Find each line below containing the word "knows" and copy it.
═════ Material for this exercise
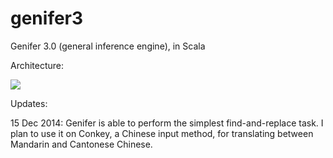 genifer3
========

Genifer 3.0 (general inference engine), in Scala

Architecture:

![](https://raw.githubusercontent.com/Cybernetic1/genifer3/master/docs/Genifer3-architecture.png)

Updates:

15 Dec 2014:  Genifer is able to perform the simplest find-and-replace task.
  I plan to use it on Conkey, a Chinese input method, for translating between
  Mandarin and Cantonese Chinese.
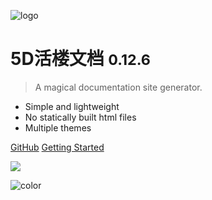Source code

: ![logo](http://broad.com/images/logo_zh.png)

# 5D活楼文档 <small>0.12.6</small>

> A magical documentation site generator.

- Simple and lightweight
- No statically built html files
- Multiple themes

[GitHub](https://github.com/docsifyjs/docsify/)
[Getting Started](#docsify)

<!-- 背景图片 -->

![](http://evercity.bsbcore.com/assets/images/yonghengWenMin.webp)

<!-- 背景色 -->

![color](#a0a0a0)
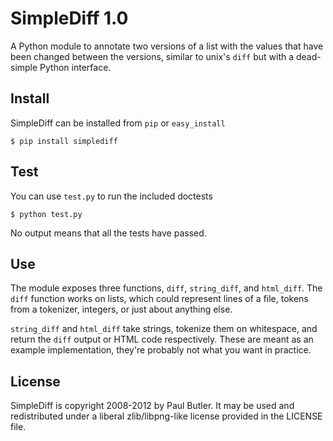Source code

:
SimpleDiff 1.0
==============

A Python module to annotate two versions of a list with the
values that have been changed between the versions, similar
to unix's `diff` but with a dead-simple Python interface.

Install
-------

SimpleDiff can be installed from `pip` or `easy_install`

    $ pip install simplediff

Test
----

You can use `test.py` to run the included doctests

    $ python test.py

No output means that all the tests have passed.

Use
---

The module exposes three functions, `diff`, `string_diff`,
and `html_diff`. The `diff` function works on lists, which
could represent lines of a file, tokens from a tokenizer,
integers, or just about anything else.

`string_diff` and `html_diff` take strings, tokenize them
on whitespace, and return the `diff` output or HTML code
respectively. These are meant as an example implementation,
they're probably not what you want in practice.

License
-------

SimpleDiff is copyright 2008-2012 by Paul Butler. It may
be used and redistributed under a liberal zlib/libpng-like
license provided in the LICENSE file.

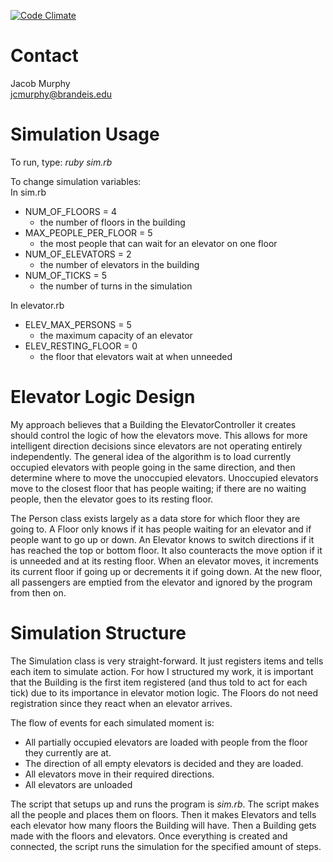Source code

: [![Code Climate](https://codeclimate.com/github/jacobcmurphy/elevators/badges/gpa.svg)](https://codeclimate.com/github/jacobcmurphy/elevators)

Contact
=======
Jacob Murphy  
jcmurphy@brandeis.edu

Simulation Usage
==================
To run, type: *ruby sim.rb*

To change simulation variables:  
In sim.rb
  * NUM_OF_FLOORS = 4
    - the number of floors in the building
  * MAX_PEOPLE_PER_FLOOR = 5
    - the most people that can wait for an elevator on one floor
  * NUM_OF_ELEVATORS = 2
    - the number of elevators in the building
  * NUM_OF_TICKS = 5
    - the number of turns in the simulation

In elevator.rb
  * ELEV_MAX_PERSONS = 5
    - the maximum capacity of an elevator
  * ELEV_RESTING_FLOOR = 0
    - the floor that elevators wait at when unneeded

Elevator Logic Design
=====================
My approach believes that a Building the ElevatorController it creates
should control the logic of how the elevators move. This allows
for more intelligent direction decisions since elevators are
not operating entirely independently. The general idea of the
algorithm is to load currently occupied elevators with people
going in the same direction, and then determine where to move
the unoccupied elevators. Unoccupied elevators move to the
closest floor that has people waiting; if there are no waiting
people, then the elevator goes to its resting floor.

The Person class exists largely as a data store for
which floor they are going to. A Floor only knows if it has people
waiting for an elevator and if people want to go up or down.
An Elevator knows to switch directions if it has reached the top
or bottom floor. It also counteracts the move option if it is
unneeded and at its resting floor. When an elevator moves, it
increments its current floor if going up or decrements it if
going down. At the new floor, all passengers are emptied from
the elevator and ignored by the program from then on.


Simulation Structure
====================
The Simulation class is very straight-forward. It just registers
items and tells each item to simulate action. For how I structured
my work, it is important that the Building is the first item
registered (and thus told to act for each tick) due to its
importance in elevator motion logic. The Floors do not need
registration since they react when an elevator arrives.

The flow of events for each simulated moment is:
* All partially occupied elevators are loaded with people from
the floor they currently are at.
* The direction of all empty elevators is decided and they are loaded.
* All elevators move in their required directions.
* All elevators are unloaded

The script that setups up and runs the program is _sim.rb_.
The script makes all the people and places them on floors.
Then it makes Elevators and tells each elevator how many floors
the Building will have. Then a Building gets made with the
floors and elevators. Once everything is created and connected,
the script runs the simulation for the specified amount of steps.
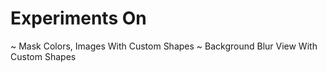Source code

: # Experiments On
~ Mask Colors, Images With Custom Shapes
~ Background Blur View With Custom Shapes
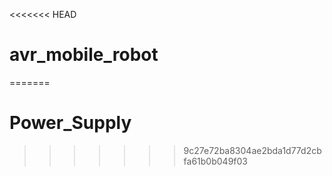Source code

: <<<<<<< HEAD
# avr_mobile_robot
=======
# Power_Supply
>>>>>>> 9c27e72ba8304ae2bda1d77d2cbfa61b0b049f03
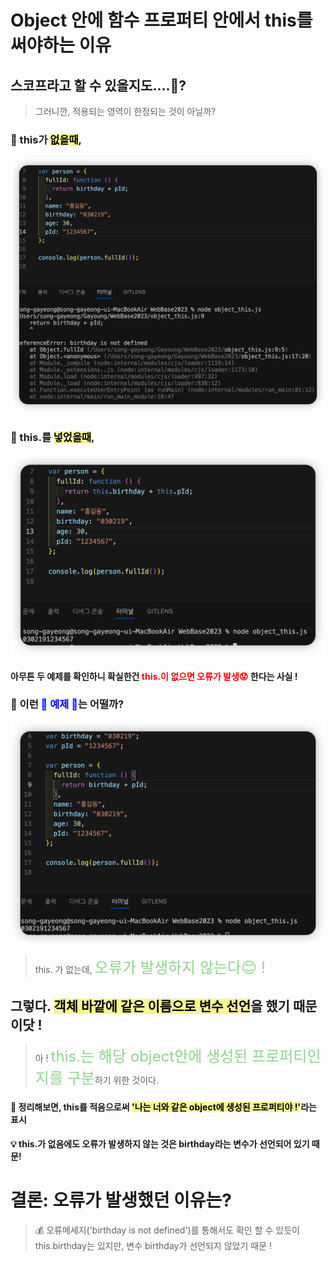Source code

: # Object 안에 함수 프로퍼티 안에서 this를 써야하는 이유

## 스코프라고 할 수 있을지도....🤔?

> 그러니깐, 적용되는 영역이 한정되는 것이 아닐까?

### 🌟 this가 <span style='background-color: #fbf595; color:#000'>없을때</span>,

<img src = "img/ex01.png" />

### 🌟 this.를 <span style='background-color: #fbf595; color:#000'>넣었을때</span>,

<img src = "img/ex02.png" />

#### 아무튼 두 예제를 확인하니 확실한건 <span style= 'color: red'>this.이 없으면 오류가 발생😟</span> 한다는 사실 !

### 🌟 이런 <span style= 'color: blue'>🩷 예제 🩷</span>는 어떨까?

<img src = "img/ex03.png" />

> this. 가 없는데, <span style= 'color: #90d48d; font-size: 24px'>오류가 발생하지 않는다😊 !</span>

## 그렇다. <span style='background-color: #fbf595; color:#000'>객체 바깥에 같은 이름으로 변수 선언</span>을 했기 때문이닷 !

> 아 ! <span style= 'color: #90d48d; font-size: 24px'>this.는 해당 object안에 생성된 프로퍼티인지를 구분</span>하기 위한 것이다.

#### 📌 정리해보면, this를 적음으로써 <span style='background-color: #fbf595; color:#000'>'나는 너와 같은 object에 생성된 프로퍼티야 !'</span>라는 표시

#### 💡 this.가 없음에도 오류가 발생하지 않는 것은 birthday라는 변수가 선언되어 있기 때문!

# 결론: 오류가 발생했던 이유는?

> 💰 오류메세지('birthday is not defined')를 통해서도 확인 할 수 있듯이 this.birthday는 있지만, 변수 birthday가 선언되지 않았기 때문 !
══════════
Exercise result:
which floor they are going to. A Floor only knows if it has people
An Elevator knows to switch directions if it has reached the top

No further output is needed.